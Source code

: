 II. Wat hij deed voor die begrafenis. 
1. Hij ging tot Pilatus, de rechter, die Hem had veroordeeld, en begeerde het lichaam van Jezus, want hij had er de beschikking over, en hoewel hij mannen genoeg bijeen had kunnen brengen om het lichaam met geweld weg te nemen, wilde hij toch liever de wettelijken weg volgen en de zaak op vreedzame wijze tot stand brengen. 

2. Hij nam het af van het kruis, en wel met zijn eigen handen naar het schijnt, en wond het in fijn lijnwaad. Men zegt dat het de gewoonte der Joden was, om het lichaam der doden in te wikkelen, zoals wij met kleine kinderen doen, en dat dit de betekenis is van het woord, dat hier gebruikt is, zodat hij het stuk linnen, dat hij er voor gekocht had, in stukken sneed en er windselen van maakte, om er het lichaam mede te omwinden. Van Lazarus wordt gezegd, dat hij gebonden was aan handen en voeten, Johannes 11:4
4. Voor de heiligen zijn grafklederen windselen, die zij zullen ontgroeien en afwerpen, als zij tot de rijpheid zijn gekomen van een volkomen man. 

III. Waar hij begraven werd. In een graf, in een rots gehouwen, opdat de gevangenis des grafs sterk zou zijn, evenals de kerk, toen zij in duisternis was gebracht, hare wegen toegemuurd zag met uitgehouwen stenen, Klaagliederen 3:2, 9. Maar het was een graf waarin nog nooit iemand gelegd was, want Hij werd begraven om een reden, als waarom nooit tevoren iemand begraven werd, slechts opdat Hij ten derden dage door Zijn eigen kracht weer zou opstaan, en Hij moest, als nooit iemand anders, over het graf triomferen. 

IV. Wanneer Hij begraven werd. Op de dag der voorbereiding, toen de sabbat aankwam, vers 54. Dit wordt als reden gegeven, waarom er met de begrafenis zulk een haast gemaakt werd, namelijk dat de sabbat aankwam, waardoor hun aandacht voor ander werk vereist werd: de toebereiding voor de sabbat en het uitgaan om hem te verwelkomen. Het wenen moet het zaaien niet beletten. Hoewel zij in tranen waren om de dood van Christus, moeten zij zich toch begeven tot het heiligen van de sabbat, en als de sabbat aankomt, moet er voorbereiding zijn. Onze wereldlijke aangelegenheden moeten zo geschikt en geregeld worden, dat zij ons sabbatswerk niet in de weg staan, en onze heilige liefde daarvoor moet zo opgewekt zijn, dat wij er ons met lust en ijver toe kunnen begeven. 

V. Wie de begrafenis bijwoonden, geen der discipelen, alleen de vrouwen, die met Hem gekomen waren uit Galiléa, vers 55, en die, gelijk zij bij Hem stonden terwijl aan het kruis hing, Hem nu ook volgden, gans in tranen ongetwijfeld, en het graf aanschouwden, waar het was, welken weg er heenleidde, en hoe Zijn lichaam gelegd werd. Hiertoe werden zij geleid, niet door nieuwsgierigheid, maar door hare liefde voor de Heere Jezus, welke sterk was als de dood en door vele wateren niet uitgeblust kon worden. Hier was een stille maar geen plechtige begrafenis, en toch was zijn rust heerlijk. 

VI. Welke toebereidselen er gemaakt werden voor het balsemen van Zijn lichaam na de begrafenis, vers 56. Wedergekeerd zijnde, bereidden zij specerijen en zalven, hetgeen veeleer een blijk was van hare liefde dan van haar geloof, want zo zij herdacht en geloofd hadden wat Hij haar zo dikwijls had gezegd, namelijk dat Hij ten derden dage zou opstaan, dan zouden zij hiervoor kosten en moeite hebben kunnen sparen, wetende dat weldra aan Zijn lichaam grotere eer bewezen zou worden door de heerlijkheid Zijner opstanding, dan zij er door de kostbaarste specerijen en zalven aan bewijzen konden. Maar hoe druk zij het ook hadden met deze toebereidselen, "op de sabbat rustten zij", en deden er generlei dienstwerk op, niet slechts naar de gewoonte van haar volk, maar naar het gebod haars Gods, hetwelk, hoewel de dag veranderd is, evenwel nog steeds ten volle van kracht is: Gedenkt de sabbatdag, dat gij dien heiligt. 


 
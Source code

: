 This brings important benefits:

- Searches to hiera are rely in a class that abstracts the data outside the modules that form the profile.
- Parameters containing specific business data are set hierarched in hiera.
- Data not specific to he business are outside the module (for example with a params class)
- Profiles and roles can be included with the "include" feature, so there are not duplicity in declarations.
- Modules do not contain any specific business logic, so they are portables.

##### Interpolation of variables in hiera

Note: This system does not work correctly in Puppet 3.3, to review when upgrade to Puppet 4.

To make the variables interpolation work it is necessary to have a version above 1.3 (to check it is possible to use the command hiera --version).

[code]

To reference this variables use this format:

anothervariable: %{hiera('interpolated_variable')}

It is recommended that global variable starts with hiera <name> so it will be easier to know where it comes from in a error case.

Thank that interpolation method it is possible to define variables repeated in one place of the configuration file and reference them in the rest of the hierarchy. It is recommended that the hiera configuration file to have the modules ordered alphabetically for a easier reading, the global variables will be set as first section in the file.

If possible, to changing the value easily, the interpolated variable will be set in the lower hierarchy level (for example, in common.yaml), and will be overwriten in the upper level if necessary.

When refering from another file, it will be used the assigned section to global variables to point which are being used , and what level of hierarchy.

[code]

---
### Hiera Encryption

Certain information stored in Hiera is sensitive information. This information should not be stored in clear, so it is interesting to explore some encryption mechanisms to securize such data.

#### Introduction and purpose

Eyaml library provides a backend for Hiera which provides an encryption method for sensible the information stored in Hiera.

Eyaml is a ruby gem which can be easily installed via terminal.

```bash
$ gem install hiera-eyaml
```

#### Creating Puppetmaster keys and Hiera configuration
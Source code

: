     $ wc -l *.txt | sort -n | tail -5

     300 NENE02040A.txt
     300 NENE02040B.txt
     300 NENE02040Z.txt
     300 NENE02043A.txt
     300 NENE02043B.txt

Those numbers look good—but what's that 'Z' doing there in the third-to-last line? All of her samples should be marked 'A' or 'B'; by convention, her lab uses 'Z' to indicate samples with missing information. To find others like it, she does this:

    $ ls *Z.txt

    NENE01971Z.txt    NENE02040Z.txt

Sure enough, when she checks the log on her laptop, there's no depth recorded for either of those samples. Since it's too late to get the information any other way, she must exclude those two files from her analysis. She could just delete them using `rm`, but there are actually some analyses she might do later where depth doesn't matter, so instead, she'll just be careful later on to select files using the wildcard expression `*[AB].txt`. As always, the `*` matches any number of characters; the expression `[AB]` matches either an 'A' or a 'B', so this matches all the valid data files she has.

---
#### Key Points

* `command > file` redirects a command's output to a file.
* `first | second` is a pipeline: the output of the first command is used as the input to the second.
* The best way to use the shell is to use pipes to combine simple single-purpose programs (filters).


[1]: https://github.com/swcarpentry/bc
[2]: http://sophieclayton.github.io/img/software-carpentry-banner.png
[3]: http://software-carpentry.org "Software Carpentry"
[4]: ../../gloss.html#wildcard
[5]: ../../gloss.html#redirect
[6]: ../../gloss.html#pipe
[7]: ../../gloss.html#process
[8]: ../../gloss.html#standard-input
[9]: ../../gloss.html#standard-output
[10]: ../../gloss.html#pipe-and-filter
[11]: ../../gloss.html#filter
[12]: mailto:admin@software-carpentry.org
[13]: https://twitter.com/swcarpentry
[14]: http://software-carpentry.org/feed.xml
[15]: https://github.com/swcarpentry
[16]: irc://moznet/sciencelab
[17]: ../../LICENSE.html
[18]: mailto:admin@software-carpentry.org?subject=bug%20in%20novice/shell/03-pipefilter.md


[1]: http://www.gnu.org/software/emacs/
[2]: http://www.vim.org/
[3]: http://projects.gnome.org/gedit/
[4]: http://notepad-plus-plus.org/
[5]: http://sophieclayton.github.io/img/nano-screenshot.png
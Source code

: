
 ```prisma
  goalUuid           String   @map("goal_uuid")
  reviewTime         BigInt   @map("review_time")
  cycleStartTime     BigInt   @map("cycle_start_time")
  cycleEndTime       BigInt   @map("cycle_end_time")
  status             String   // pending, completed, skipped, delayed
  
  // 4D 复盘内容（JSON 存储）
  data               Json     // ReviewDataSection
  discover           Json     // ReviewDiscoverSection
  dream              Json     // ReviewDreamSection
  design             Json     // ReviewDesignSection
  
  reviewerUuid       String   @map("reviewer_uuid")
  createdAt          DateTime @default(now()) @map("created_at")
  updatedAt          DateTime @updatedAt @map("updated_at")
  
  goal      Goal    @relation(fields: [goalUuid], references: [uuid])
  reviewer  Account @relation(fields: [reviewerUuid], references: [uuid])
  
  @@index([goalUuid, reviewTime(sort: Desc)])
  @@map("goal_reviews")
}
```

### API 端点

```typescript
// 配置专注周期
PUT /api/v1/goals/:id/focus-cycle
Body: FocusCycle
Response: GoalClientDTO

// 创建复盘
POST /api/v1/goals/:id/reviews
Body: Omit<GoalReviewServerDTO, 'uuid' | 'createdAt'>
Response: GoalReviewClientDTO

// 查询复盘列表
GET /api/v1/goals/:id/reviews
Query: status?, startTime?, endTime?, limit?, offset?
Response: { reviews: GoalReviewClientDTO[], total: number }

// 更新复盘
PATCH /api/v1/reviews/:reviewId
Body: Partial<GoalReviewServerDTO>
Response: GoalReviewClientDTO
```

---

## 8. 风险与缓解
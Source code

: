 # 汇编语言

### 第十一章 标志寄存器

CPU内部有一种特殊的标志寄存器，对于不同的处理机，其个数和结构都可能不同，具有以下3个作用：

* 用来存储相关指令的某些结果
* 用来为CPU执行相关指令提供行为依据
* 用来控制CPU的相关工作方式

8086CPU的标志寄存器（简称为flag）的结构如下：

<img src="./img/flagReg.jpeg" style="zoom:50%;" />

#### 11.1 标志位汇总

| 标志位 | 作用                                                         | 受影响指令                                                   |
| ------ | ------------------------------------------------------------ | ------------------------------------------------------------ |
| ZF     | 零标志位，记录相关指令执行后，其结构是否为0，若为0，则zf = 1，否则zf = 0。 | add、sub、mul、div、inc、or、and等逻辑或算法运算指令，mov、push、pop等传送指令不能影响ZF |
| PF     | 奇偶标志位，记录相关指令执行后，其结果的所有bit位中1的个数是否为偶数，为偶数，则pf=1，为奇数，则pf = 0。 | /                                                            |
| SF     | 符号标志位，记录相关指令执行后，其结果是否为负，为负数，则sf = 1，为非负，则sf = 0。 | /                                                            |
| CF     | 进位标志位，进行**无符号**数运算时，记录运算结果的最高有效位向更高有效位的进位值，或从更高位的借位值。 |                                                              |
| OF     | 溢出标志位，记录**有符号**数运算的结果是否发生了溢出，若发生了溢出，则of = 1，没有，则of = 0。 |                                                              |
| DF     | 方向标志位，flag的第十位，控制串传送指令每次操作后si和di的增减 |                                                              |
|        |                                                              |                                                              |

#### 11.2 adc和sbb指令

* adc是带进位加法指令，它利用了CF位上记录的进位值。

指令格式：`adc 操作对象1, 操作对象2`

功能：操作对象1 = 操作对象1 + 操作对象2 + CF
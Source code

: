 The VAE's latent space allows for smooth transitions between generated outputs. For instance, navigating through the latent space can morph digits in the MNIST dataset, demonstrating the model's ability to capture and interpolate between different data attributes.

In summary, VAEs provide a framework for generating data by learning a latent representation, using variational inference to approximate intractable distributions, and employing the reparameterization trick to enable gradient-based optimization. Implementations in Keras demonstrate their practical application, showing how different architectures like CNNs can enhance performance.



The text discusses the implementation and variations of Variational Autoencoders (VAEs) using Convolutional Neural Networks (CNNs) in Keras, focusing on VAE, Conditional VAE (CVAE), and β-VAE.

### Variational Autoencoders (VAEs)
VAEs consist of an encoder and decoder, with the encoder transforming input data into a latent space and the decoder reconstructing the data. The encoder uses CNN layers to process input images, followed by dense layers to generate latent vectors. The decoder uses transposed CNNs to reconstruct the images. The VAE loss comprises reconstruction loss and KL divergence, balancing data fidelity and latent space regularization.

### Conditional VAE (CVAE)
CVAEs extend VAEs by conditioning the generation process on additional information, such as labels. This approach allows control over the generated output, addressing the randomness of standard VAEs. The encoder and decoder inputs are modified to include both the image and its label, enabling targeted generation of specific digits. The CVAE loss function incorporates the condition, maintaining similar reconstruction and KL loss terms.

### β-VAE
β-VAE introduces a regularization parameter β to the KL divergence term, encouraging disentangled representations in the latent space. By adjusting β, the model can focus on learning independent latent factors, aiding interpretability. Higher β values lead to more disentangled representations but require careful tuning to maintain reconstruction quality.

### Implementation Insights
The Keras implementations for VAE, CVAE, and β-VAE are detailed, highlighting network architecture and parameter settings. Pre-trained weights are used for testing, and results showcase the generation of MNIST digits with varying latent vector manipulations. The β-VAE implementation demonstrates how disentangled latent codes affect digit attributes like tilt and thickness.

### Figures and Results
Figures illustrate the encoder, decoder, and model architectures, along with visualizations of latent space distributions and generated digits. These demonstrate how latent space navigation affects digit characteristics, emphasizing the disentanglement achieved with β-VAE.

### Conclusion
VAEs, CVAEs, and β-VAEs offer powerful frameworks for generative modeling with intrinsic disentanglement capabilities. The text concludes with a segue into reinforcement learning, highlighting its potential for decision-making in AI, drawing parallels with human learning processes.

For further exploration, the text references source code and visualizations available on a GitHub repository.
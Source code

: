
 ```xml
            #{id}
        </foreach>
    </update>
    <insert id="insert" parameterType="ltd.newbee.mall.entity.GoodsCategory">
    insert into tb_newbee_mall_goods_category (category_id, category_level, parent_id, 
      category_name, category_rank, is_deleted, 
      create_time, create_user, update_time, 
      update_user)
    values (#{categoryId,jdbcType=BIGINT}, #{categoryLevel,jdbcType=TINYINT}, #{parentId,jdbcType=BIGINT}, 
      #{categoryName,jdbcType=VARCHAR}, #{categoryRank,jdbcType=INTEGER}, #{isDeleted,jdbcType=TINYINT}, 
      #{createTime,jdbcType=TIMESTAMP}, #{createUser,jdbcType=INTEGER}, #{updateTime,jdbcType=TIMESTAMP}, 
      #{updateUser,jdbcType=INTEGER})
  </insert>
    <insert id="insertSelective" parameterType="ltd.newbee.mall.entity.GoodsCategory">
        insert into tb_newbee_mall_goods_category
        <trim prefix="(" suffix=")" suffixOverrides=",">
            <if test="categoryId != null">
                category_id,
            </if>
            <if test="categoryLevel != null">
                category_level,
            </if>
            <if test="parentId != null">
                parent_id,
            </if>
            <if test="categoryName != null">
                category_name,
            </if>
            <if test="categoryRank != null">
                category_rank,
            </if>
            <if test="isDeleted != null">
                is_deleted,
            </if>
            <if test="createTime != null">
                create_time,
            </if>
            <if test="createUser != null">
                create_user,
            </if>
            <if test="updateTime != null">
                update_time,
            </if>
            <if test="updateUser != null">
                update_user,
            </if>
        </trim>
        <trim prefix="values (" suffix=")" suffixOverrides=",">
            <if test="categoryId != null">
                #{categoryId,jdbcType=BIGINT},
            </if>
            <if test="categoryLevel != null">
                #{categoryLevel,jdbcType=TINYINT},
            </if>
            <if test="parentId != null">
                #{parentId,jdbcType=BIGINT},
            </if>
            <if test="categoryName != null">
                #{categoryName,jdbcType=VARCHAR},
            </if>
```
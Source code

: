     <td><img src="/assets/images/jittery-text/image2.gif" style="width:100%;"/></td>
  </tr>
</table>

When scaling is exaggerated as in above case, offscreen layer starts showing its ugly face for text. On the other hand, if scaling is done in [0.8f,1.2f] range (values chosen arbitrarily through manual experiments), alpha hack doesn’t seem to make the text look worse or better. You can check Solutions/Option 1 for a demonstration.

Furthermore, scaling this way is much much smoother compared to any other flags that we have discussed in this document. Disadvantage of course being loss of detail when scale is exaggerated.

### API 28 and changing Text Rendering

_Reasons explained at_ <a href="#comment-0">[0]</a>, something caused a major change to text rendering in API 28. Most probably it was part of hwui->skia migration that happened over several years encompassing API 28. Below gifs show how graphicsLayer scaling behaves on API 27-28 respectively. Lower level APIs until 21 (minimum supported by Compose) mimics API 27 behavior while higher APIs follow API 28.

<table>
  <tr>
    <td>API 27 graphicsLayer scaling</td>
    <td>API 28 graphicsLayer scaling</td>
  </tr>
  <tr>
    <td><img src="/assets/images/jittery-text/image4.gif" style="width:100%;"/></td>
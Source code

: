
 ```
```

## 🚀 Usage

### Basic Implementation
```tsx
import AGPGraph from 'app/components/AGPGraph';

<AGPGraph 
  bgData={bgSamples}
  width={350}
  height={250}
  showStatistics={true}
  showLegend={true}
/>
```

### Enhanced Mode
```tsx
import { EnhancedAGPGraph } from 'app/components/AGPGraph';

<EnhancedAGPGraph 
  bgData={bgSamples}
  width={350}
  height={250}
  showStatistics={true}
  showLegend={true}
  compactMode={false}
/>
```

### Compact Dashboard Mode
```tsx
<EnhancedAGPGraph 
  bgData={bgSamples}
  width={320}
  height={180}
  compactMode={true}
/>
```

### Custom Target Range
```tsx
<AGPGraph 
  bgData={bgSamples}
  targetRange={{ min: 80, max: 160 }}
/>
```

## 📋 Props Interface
_ _ _
▶ TO DO: Beginning with the line containing "Certain information stored" in the material above, copy every line exactly until you have copied the line containing "300 NENE02043B.txt".

▶ REPLY TO THE EXERCISE:
Certain information stored in Hiera is sensitive information. This information should not be stored in clear, so it is interesting to explore some encryption mechanisms to securize such data.

#### Introduction and purpose

Eyaml library provides a backend for Hiera which provides an encryption method for sensible the information stored in Hiera.

Eyaml is a ruby gem which can be easily installed via terminal.

```bash
$ gem install hiera-eyaml
```

#### Creating Puppetmaster keys and Hiera configuration
Source code

:     $ wc -l *.txt | sort -n | tail -5

     300 NENE02040A.txt
     300 NENE02040B.txt
     300 NENE02040Z.txt
     300 NENE02043A.txt
     300 NENE02043B.txt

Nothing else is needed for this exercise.